Virus was detected in tissues in the upper and lower respiratory tract by real-time quantitative reverse transcription polymerase chain reaction, in situ hybridization, and immunohistochemistry (IHC; Table 2). Additionally, virus titration revealed the presence of infectious virus in nasal swabs up to 7 dpi. Although New Zealand white rabbits could be used to study MERS-CoV transmission, since they shed MERS-CoV from their upper respiratory tract, they are not suitable for studying clinical disease progression, given that they remained asymptomatic after MERS-CoV inoculation. Overall, New Zealand white rabbits seem to be of limited value for modeling MERS-CoV infections.
Mice
Although wild-type mice are not susceptible to MERS-CoV infection, 17 several mouse models of MERS-CoV infection that express hDPP4 have been developed (summarized in Tables 1 and 2). In the first model, an adenoviral vector was used to induce transient expression of hDPP4 in the lungs of BALB/c mice (National Cancer Institute, Frederick, MD, USA), C57BL/6 mice (National Cancer Institute), and multiple knockout mouse strains. 80 hDPP4 was expressed only by epithelial cells lining the airways and alveoli. After intranasal inoculation with MERS-CoV, clinical signs in the hDPP4-transduced wild-type mice were minimal and characterized by lack of weight gain in young mice and mild weight loss in older mice. Mice exhibited mild gross pulmonary lesions, which corresponded to peribronchiolar and perivascular inflammation that developed into interstitial pneumonia (Figs. 3, 4). IHC showed that MERS-CoV antigen was colocalized with hDPP4 expression in the lungs. Virus replication was detected in the lungs by 2 dpi; however, viral infection was transient. Clearance of MERS-CoV from the lungs was faster in younger mice. Transduced knockout mice—which had impaired immune systems, such as a lack of type I IFN signaling (IFNAR-/-; The Jackson Laboratory, Bar Harbor, ME, USA)—typically exhibited earlier, more severe clinical signs and gross and microscopic lesions than infected transduced wild-type mice (Figs. 5, 6). In all mouse strains, gross and microscopic lesions and virus replication were not present in organs outside the respiratory tract, which fits with the lack of detectable hDPP4 in these tissues.

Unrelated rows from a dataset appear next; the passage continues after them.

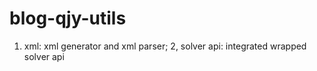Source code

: # blog-qjy-utils
1. xml: xml generator and xml parser; 2, solver api: integrated wrapped solver api 
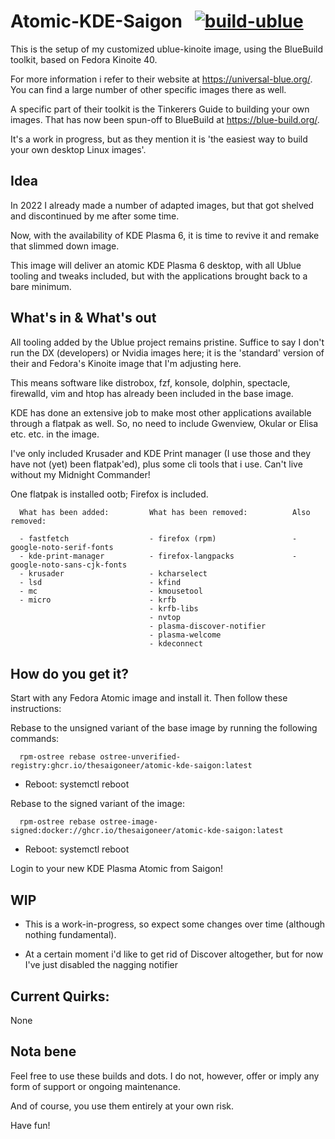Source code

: # Atomic-KDE-Saigon &nbsp; [![build-ublue](https://github.com/blue-build/template/actions/workflows/build.yml/badge.svg)](https://github.com/blue-build/template/actions/workflows/build.yml)

This is the setup of my customized ublue-kinoite image, using the BlueBuild toolkit, based on Fedora Kinoite 40.

For more information i refer to their website at https://universal-blue.org/. You can find a large number of other specific images there as well.

A specific part of their toolkit is the Tinkerers Guide to building your own images. That has now been spun-off to BlueBuild at https://blue-build.org/. 

It's a work in progress, but as they mention it is 'the easiest way to build your own desktop Linux images'.


## Idea

In 2022 I already made a number of adapted images, but that got shelved and discontinued by me after some time.

Now, with the availability of KDE Plasma 6, it is time to revive it and remake that slimmed down image. 

This image will deliver an atomic KDE Plasma 6 desktop, with all Ublue tooling and tweaks included, but with the applications brought back to a bare minimum.


## What's in & What's out

All tooling added by the Ublue project remains pristine. Suffice to say I don't run the DX (developers) or Nvidia images here; it is the 'standard' version of their and Fedora's Kinoite image that I'm adjusting here.

This means software like distrobox, fzf, konsole, dolphin, spectacle, firewalld, vim and htop has already been included in the base image.

KDE has done an extensive job to make most other applications available through a flatpak as well. So, no need to include Gwenview, Okular or Elisa etc. etc. in the image. 

I've only included Krusader and KDE Print manager (I use those and they have not (yet) been flatpak'ed), plus some cli tools that i use. Can't live without my Midnight Commander!

One flatpak is installed ootb; Firefox is included.


      What has been added:         What has been removed:          Also removed:
      
      - fastfetch                  - firefox (rpm)                 - google-noto-serif-fonts
      - kde-print-manager          - firefox-langpacks             - google-noto-sans-cjk-fonts
      - krusader                   - kcharselect                     
      - lsd                        - kfind                           
      - mc                         - kmousetool
      - micro                      - krfb
                                   - krfb-libs 
                                   - nvtop 
                                   - plasma-discover-notifier 
                                   - plasma-welcome
                                   - kdeconnect
              
                                   
    
      
## How do you get it?

Start with any Fedora Atomic image and install it. Then follow these instructions:

Rebase to the unsigned variant of the base image by running the following commands:

      rpm-ostree rebase ostree-unverified-registry:ghcr.io/thesaigoneer/atomic-kde-saigon:latest

* Reboot: systemctl reboot

Rebase to the signed variant of the image: 

      rpm-ostree rebase ostree-image-signed:docker://ghcr.io/thesaigoneer/atomic-kde-saigon:latest

* Reboot: systemctl reboot

Login to your new KDE Plasma Atomic from Saigon!

## WIP

* This is a work-in-progress, so expect some changes over time (although nothing fundamental). 
      
* At a certain moment i'd like to get rid of Discover altogether, but for now I've just disabled the nagging notifier

                         
## Current Quirks:

None

## Nota bene

Feel free to use these builds and dots. I do not, however, offer or imply any form of support or ongoing maintenance. 

And of course, you use them entirely at your own risk. 

Have fun!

Since hDPP4-transduced mice exhibited mild transient clinical disease and pulmonary lesions, these mice could be used to model mild MERS-CoV disease. However, this model cannot be used to analyze clinical respiratory disease, since it lacks respiratory clinical signs. An increase in clinical disease severity with earlier onset of gross and microscopic lesions was achieved by transducing immunodeficient knockout mice. Due to the ease of transducing different strains of knockout mice, this technique could be used to study moderate MERS-CoV disease and the impact of different aspects of the immune system on MERS-CoV infections. However, disease and hDPP4 expression are transient in both wild-type and immunodeficient hDPP4-transduced mouse models, which may interfere with antiviral and vaccine screening. Additionally, the expression of hDPP4 in these mouse models may not exemplify normal hDPP4 expression, as hDPP4 in these mice is solely expressed in the lungs with widespread expression by airway epithelial cells and pneumocytes and is not present in other cell types or tissues, including the upper respiratory tract. Thus, the physiologic response to MERS-CoV infection may not fully represent that in infected humans.

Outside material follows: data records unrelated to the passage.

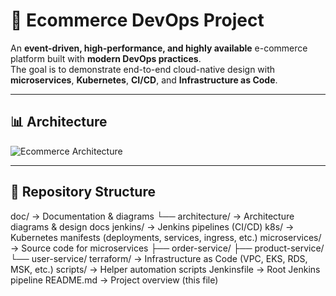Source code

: # 🛒 Ecommerce DevOps Project

An **event-driven, high-performance, and highly available** e-commerce platform built with **modern DevOps practices**.  
The goal is to demonstrate end-to-end cloud-native design with **microservices**, **Kubernetes**, **CI/CD**, and **Infrastructure as Code**.

---

## 📊 Architecture

![Ecommerce Architecture](doc/architecture/ecommerce_architecture.png)

---

## 📂 Repository Structure

doc/ → Documentation & diagrams
└── architecture/ → Architecture diagrams & design docs
jenkins/ → Jenkins pipelines (CI/CD)
k8s/ → Kubernetes manifests (deployments, services, ingress, etc.)
microservices/ → Source code for microservices
├── order-service/
├── product-service/
└── user-service/
terraform/ → Infrastructure as Code (VPC, EKS, RDS, MSK, etc.)
scripts/ → Helper automation scripts
Jenkinsfile → Root Jenkins pipeline
README.md → Project overview (this file)
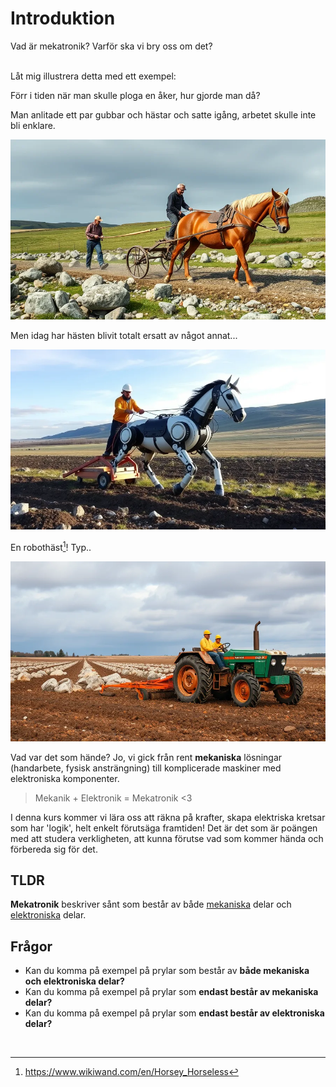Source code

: # Introduktion

Vad är mekatronik? Varför ska vi bry oss om det?

<br>
Låt mig illustrera detta med ett exempel:

Förr i tiden när man skulle ploga en åker, hur gjorde man då?

Man anlitade ett par gubbar och hästar och satte igång, arbetet skulle inte bli enklare.

![horse_with_workers](horse_with_workers_pulling_plough_in_sweden_rocks-97042d7e-1f99-417e-8196-fc1c7d25d02c.webp)

Men idag har hästen blivit totalt ersatt av något annat...

![robot_horse](robotic_horse_with_workers_pulling_plough_in_sweden_rocks-65b06739-f885-4bd7-bdfe-097a52dc083e.webp)

En robothäst[^robot_horse]! Typ..

![tractor](tractor.webp)

Vad var det som hände? Jo, vi gick från rent **mekaniska** lösningar (handarbete, fysisk ansträngning) till komplicerade maskiner med elektroniska komponenter.

> Mekanik + Elektronik = Mekatronik <3

I denna kurs kommer vi lära oss att räkna på krafter, skapa elektriska kretsar som har 'logik', helt enkelt förutsäga framtiden! Det är det som är poängen med att studera verkligheten, att kunna förutse vad som kommer hända och förbereda sig för det.

## TLDR
**Mekatronik** beskriver sånt som består av både [mekaniska](/begrepp#mekanik) delar och [elektroniska](/begrepp#elektronik) delar.

## Frågor
- Kan du komma på exempel på prylar som består av **både mekaniska och elektroniska delar?**
- Kan du komma på exempel på prylar som **endast består av mekaniska delar?**
- Kan du komma på exempel på prylar som **endast består av elektroniska delar?**


<br>

[^robot_horse]: <https://www.wikiwand.com/en/Horsey_Horseless>
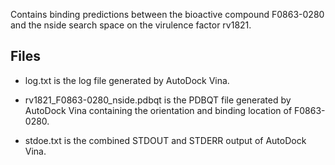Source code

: Contains binding predictions between the bioactive compound F0863-0280 and the nside search space on the virulence factor rv1821.

## Files

- log.txt is the log file generated by AutoDock Vina.

- rv1821_F0863-0280_nside.pdbqt is the PDBQT file generated by AutoDock Vina containing the orientation and binding location of F0863-0280.

- stdoe.txt is the combined STDOUT and STDERR output of AutoDock Vina.

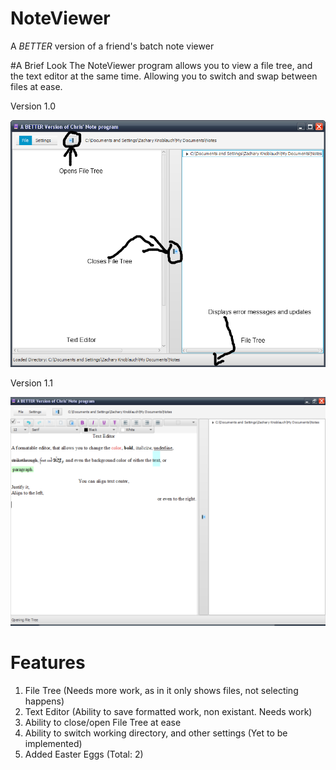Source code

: # NoteViewer

A *BETTER* version of a friend's batch note viewer


#A Brief Look
 The NoteViewer program allows you to view a file tree, and the text editor at the same time. Allowing you to switch and swap between files at ease. 
 
Version 1.0
 
 ![Fig.1](readmeimages/screenshot-01-main.png)
 
Version 1.1

 ![Fig.2](readmeimages/screenshot-02-main.png)

 


# Features
1. File Tree (Needs more work, as in it only shows files, not selecting happens)
2. Text Editor (Ability to save formatted work, non existant. Needs work)
3. Ability to close/open File Tree at ease
4. Ability to switch working directory, and other settings (Yet to be implemented)
5. Added Easter Eggs (Total: 2)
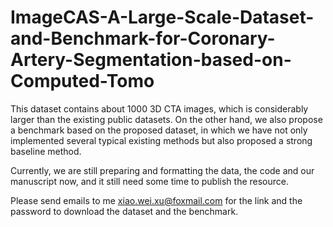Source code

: # ImageCAS-A-Large-Scale-Dataset-and-Benchmark-for-Coronary-Artery-Segmentation-based-on-Computed-Tomo

This dataset contains about 1000 3D CTA images, which is considerably larger than the existing public datasets.
On the other hand, we also propose a benchmark based on the proposed dataset, in which we have not only implemented several typical existing methods but also proposed a strong baseline method.

Currently, we are still preparing and formatting the data, the code and our manuscript now, and it still need some time to publish the resource.

Please send emails to me xiao.wei.xu@foxmail.com for the link and the password to download the dataset and the benchmark.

Transgenic mice expressing hDPP4 were created to model MERS-CoV infection. In one model, hDPP4-transgenic mice were developed on either a C57BL/6 J or C57BL/6 J × B6C3F1/J background and then crossed with C57BL/6 J or B6C3F1/J mice. 2 These hDPP4-transgenic mice globally expressed hDPP4—on their pulmonary pneumocytes, renal epithelium, neurons in the brain, and endothelial cells in multiple tissues—and additionally maintained normal expression of mouse DPP4. 2 Intranasal inoculation with MERS-CoV resulted in severe progressive respiratory disease that was fatal by 6 dpi in 100% of the hDPP4-transgenic mice. Gross lesions were noted only in the lungs, while microscopic lesions were observed in the lungs and brain (Figs. 7 –10). Red areas of pulmonary congestion and consolidation were more extensive at 4 dpi than 2 dpi. Histologically, mice exhibited bronchointerstitial pneumonia with perivasculitis. A single mouse exhibited perivascular cuffing in the brain.

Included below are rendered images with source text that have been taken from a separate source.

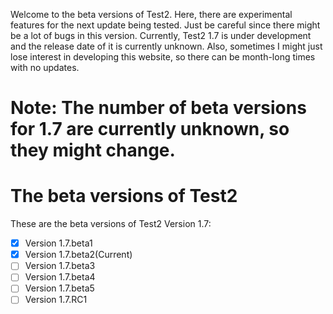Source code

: Welcome to the beta versions of Test2. Here, there are experimental features for the next update being tested. Just be careful since there might be a lot of bugs in this version. Currently, Test2 1.7 is under development and the release date of it is currently unknown. Also, sometimes I might just lose interest in developing this website, so there can be month-long times with no updates.

# Note: The number of beta versions for 1.7 are currently unknown, so they might change.

# The beta versions of Test2
These are the beta versions of Test2 Version 1.7:
- [x] Version 1.7.beta1
- [x] Version 1.7.beta2(Current)
- [ ] Version 1.7.beta3
- [ ] Version 1.7.beta4
- [ ] Version 1.7.beta5
- [ ] Version 1.7.RC1

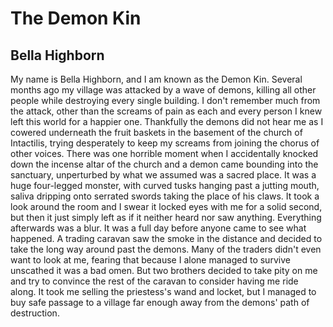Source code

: # The Demon Kin

## Bella Highborn

My name is Bella Highborn, and I am known as the Demon Kin. Several months ago my village was attacked by a wave of demons, killing all other people while destroying every single building. I don't remember much from the attack, other than the screams of pain as each and every person I knew left this world for a happier one. Thankfully the demons did not hear me as I cowered underneath the fruit baskets in the basement of the church of Intactilis, trying desperately to keep my screams from joining the chorus of other voices.
There was one horrible moment when I accidentally knocked down the incense altar of the church and a demon came bounding into the sanctuary, unperturbed by what we assumed was a sacred place. It was a huge four-legged monster, with curved tusks hanging past a jutting mouth, saliva dripping onto serrated swords taking the place of his claws. It took a look around the room and I swear it locked eyes with me for a solid second, but then it just simply left as if it neither heard nor saw anything. Everything afterwards was a blur.
It was a full day before anyone came to see what happened. A trading caravan saw the smoke in the distance and decided to take the long way around past the demons. Many of the traders didn't even want to look at me, fearing that because I alone managed to survive unscathed it was a bad omen. But two brothers decided to take pity on me and try to convince the rest of the caravan to consider having me ride along. It took me selling the priestess's wand and locket, but I managed to buy safe passage to a village far enough away from the demons' path of destruction.
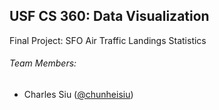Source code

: ## USF CS 360: Data Visualization
Final Project: SFO Air Traffic Landings Statistics

###### Team Members:
* Charles Siu ([@chunheisiu](https://github.com/chunheisiu))
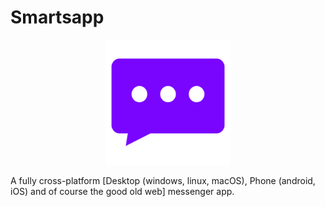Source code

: # Smartsapp

<div align="center">
    <img src="./readme_img/logo.svg" style="width: 200px" />
</div>

A fully cross-platform [Desktop (windows, linux, macOS), Phone (android, iOS) and of course the good old web] messenger app.

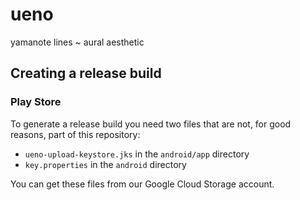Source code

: # ueno

yamanote lines ~ aural aesthetic

## Creating a release build

### Play Store

To generate a release build you need two files that are not, for good reasons, part of this repository: 

- `ueno-upload-keystore.jks` in the `android/app` directory 
- `key.properties` in the `android` directory 

You can get these files from our Google Cloud Storage account. 
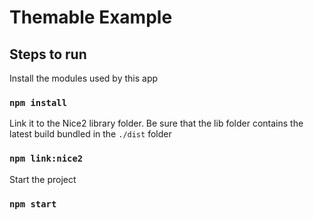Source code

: Themable Example
======

Steps to run
------------

Install the modules used by this app
### `npm install`

Link it to the Nice2 library folder. Be sure that the lib folder contains the latest build bundled in the `./dist` folder
### `npm link:nice2`

Start the project
### `npm start`
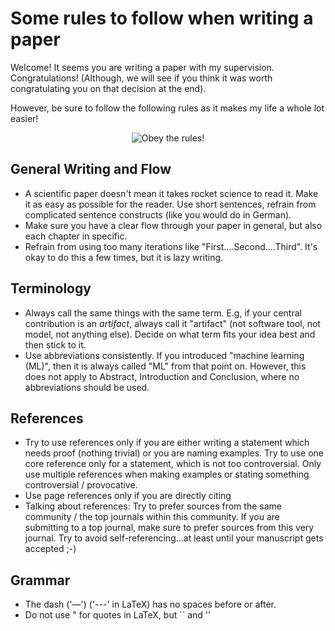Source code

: # Some rules to follow when writing a paper

Welcome! It seems you are writing a paper with my supervision. Congratulations! (Although, we will see if you think it was worth congratulating you on that decision at the end).

However, be sure to follow the following rules as it makes my life a whole lot easier!

<p align="center">
    <img src="https://media.giphy.com/media/3o7aTkjnoAzNaxPes8/giphy.gif" alt="Obey the rules!">
  </a><br/>
</p>

## General Writing and Flow

- A scientific paper doesn't mean it takes rocket science to read it. Make it as easy as possible for the reader. Use short sentences, refrain from complicated sentence constructs (like you would do in German).
- Make sure you have a clear flow through your paper in general, but also each chapter in specific.
- Refrain from using too many iterations like "First....Second....Third". It's okay to do this a few times, but it is lazy writing.

## Terminology

- Always call the same things with the same term. E.g, if your central contribution is an <em>artifact</em>, always call it "artifact" (not software tool, not model, not anything else). Decide on what term fits your idea best and then stick to it.
- Use abbreviations consistently. If you introduced "machine learning (ML)", then it is always called "ML" from that point on. However, this does not apply to Abstract, Introduction and Conclusion, where no abbreviations should be used.

## References

- Try to use references only if you are either writing a statement which needs proof (nothing trivial) or you are naming examples. Try to use one core reference only for a statement, which is not too controversial. Only use multiple references when making examples or stating something controversial / provocative.
- Use page references only if you are directly citing
- Talking about references: Try to prefer sources from the same community / the top journals within this community. If you are submitting to a top journal, make sure to prefer sources from this very journal. Try to avoid self-referencing...at least until your manuscript gets accepted ;-)

## Grammar

- The dash ('—') ('---' in LaTeX) has no spaces before or after.
- Do not use " for quotes in LaTeX, but `` and ''
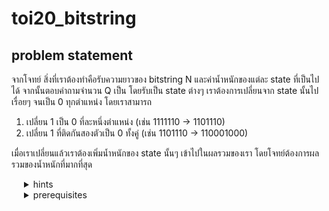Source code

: # toi20_bitstring
## problem statement
จากโจทย์ สิ่งที่เราต้องทำคือรับความยาวของ bitstring N และค่าน้ำหนักของแต่ละ state ที่เป็นไปได้ จากนั้นตอบคำถามจำนวน Q เป็น โดยรับเป็น state ต่างๆ เราต้องการเปลี่ยนจาก state นั้นไปเรื่อยๆ จนเป็น 0 ทุกตำแหน่ง โดยเราสามารถ 

1. เปลี่ยน 1 เป็น 0 ที่ละหนึ่งตำแหน่ง (เช่น 1111110 → 1101110)
2. เปลี่ยน 1 ที่ติดกันสองตัวเป็น 0 ทั้งคู่ (เช่น 1101110 → 110001000)

เมื่อเราเปลี่ยนแล้วเราต้องเพิ่มน้ำหนักของ state นั้นๆ เข้าไปในผลรวมของเรา โดยโจทย์ต้องการผลรวมของน้ำหนักที่มากที่สุด

<details style="margin-left: 20px;">
  <summary>hints</summary>
  <details>
    <summary>hint 1</summary>
    <details>
      test
    </details>
  </details>
</details>
<div style="margin-left: 20px;">
  <details>
    <summary>prerequisites</summary>
    <p><ins>bitmask dp</ins>, binary numbers, bitwise operators, dynamic programming</p>
  </details>
</div>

In the hDPP4-transgenic mice, high levels of infectious virus were detected in the lung at 2 dpi, with lower levels detected at 4 dpi. Infectious virus was found only at 4 dpi in the brain. Viral RNA was also present in visceral organs, such as the heart and spleen, suggesting that widespread viral dissemination had occurred. Infectious virus and viral RNA were not present in the kidneys.
Currently, the hDPP4-transgenic mouse is the only available small animal model of severe, lethal MERS-CoV infection that develops respiratory disease. However, these mice globally express hDPP4 in all cell types, unlike normal DPP4 expression in humans. The widespread expression of hDPP4 in the transgenic mice resulted in the development of nervous system lesions as well as lesions in the respiratory tract, which is likely not representative of human MERS-CoV infections. Nevertheless, this model could still be used to screen the efficacy of antivirals and vaccines to mitigate or prevent MERS-CoV-induced respiratory disease.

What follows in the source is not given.